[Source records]
··········
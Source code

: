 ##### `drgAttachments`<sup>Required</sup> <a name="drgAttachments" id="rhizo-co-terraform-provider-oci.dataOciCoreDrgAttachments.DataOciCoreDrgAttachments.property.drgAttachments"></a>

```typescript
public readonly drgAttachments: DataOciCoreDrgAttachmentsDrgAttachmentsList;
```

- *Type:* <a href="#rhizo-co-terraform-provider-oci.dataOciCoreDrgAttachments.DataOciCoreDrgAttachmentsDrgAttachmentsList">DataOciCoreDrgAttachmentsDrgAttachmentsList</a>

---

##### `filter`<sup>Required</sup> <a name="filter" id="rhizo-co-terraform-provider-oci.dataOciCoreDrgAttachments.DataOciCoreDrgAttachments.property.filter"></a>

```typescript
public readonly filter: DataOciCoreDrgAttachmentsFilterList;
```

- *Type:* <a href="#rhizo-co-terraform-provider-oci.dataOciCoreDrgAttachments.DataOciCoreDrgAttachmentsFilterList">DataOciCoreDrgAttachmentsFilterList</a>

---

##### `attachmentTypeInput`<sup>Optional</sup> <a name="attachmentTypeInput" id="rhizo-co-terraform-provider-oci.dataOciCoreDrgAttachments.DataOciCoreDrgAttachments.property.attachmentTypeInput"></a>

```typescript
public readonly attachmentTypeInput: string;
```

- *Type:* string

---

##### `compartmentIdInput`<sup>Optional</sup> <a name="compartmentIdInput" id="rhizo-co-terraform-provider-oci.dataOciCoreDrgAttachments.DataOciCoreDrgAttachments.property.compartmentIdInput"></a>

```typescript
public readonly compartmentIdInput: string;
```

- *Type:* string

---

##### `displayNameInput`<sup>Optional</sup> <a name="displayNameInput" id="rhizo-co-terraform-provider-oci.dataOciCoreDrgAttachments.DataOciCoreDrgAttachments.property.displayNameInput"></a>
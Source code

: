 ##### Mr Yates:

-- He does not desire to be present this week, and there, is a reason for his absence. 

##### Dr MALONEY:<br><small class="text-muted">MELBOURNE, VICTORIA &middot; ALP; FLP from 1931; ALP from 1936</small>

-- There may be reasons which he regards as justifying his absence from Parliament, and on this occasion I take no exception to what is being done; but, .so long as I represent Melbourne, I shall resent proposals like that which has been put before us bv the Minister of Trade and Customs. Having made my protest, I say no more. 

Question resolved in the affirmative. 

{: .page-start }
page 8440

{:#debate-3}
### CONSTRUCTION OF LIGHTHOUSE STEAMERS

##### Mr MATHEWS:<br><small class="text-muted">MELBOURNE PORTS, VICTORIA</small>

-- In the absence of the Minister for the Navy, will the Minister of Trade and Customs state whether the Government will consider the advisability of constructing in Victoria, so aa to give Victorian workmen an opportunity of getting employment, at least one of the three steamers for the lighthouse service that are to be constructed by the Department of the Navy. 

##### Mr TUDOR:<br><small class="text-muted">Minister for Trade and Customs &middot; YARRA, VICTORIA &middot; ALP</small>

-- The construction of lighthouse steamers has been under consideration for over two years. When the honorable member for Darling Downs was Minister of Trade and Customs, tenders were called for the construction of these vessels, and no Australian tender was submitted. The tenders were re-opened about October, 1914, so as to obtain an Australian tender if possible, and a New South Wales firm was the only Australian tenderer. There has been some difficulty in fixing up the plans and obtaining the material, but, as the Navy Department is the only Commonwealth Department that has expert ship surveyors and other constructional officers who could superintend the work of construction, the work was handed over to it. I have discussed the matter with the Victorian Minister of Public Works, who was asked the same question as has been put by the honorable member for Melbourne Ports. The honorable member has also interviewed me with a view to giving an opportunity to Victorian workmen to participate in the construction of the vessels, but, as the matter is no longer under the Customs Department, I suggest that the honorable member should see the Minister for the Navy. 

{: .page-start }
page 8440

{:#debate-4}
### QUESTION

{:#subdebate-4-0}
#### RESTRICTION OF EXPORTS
··········
### [Work order]
Each line above that contains the word "from" must be copied.

### [Answer to this problem]
##### Dr MALONEY:<br><small class="text-muted">MELBOURNE, VICTORIA &middot; ALP; FLP from 1931; ALP from 1936</small>
-- There may be reasons which he regards as justifying his absence from Parliament, and on this occasion I take no exception to what is being done; but, .so long as I represent Melbourne, I shall resent proposals like that which has been put before us bv the Minister of Trade and Customs. Having made my protest, I say no more. 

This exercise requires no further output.